The city of Chaska, Minn. will partner with Learning Links, a non-profit that focuses on helping those with disabilities take up golf, for a $1.5 million project to upgrade Chaska Par 30, a municipal short course originally laid out by Robert Trent Jones. Artistan Golf Design, a Scotland-based firm, submitted the approved design for 10 new holes and a Himalayas-style putting course. Once the funding goal has been reached, groundbreaking is planned for April 2020, with the course opening in the summer of 2021.
The city of Chaska, Minn., outside of Minneapolis, has approved plans for the redesign of Chaska Par 30, a municipal short course originally laid out by Robert Trent Jones that neighbors Hazeltine National Golf Club, Golf Course Architecture reported.
The project is a partnership between Chaska and a local non-profit organization, Learning Links, that has a stated mission of “[creating] a place where anyone can learn and enjoy the sport of golf regardless of ability, skill or age.”
John Kellin, Head Golf Professional of Chaska Town Course, an 18-hole municipal course, is representing the city on the project team, Golf Course Architecture reported.
“Tournament golf is part of Chaska’s identity,” said Kellin. “Hazeltine National has hosted the Ryder Cup, the U.S. Open and the Women’s PGA. Chaska Town Course co-hosted the U.S. Amateur in 2006 and will do so again in 2024. We’re proud of this heritage, but our day-to-day focus is on serving the widest cross-section of golfers that we can.”
Elite adaptive golfer Caroline Mohr will work with Artisan Golf Design, a firm based in North Berwick, Scotland that is led by Benjamin Warren, to ensure that playing features on the new Par 30 are fun and safe for golfers with disabilities, Golf Course Architecture reported.
“After fifty years of service, the Par 30 needs investment,”Warren said. “Through stakeholder engagement, it became clear that the project’s goals should also embrace sustainability and accessibility.”
The project has reached 75 percent of its funding target, with 50 percent of a $1.5 million budget being contributed by the city, Golf Course Architecture reported. The plan is to break ground in April 2020 and reopen the course in summer 2021.

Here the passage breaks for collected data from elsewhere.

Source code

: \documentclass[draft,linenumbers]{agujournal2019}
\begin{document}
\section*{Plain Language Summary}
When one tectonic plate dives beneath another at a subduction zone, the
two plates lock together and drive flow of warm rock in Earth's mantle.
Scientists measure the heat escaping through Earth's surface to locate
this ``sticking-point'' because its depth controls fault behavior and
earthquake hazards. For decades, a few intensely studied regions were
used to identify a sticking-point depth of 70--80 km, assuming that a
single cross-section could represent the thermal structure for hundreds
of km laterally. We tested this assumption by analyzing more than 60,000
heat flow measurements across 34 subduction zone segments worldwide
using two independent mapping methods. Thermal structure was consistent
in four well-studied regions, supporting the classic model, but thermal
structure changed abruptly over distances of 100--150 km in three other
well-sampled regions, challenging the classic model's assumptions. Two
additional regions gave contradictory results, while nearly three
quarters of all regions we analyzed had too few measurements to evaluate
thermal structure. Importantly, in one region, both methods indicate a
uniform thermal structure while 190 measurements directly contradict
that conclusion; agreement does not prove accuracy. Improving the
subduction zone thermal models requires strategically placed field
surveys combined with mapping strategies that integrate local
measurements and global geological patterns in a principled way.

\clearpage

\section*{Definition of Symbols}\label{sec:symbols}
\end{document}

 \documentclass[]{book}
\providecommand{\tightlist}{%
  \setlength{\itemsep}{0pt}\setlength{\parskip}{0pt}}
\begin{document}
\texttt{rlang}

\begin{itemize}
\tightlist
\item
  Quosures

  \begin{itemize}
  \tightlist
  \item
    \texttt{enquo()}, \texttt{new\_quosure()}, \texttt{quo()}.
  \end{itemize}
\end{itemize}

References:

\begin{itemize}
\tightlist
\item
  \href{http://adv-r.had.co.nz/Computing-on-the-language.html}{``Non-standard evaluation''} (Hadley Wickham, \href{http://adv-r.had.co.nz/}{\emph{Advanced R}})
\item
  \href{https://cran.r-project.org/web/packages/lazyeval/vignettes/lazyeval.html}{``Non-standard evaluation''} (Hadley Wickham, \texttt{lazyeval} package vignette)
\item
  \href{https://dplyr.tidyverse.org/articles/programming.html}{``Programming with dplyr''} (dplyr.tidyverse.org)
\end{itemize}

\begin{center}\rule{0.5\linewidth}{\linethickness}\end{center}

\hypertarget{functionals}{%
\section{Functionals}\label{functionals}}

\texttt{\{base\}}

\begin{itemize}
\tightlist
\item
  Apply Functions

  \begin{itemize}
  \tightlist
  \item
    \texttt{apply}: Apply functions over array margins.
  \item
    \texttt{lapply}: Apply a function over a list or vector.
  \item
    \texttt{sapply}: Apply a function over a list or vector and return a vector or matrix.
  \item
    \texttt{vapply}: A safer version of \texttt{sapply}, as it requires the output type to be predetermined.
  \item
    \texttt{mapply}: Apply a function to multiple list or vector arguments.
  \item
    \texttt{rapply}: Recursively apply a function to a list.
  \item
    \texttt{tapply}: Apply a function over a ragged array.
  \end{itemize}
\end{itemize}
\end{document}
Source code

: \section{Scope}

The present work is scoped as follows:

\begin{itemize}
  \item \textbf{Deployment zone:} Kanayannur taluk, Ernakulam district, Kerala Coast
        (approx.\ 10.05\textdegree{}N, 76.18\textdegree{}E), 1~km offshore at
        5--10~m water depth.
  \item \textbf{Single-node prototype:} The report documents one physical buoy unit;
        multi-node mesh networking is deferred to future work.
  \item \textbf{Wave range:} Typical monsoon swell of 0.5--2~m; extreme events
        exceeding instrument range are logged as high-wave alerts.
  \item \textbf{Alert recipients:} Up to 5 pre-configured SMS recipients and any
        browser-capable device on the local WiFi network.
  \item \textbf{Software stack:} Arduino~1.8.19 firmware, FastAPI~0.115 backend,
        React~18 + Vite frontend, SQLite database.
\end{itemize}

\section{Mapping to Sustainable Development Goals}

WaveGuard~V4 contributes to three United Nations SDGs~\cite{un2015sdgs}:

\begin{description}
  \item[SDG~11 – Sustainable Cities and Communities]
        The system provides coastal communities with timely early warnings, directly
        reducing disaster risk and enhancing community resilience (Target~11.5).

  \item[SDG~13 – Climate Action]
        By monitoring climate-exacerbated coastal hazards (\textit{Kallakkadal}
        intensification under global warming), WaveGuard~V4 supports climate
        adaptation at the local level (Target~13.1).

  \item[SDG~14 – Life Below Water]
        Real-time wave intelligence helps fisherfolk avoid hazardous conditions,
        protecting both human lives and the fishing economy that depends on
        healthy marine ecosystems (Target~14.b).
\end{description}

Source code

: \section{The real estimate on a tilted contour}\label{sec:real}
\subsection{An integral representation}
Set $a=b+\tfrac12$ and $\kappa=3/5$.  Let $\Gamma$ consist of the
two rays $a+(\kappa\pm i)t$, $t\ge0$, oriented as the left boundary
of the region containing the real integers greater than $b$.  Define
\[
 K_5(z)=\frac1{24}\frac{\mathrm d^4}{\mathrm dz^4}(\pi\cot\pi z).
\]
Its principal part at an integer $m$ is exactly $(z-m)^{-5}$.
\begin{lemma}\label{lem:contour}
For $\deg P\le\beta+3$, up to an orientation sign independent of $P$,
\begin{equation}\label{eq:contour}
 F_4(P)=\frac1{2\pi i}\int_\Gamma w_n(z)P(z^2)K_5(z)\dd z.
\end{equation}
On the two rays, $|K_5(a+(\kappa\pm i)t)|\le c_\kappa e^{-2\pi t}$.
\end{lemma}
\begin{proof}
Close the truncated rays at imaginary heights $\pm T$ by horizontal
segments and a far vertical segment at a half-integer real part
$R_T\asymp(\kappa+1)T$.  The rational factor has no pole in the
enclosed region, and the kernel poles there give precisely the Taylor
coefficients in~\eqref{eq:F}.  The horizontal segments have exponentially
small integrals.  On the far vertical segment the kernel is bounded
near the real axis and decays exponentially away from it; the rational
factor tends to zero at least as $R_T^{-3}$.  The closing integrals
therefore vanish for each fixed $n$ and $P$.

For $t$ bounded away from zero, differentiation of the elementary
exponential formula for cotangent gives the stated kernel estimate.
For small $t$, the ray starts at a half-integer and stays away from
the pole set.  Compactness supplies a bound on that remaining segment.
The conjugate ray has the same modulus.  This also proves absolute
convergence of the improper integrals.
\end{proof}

“Our design retains the current par of 30, but features ten all-new golf holes,” Warren told Golf Course Architecture. “We’ll move the clubhouse over to Hazeltine Boulevard and build a Himalayas-style putting course inspired by the public putting greens in my hometown, North Berwick.
“These types of facilities are a tried and tested entry point to the game,”Warren added. “Absolutely anyone can enjoy the feeling of trundling a golf ball towards a hole. There’s going to be a lot of energy around the new clubhouse.
Added Mohr: “This is an exciting time for adaptive golf. Visibility and participation are increasing, and we have a new world ranking system that enables players with disabilities to compete in the same category as able-bodied golfers. I can’t wait to see adaptive golfers on the main tours in the near future!
“The therapeutic benefits of spending time in green space are well known,” Mohr continued. “Coming back to play golf after the loss of my leg was freeing, healing and exciting. The golf course is a place to find your voice as a player, challenge your limits and grow. It is not only a place to practice your golf swing, but to actually deepen your knowledge about yourself, test your focus and learn about how you react to specific challenges. That’s the interesting part about golf—it goes far beyond the game on the course.
“Inclusion [of golf] in the Paralympic Games at Paris 2024 or Los Angeles 2028 seems likely,” Mohr noted. “Athlete categories will be diverse. Perhaps competitors with severe impairments will be chasing medals on a barrier-free short course? Time will tell, but seeing the Learning Links model replicated in more communities would be really positive. Could Chaska Par 30 be the entry point for a future Paralympian?”
Warren also noted to Golf Course Architecture that “There seems to be some momentum in short-course development.”
“The developers of destination resorts have proven that these facilities are popular and profitable,” he said. “Short courses are a perfect fit for urban lifestyles and can wipe their feet financially as part of a city’s golf portfolio. The project partners in Chaska aim to show that a barrier-free golf facility can be an asset for the entire community.”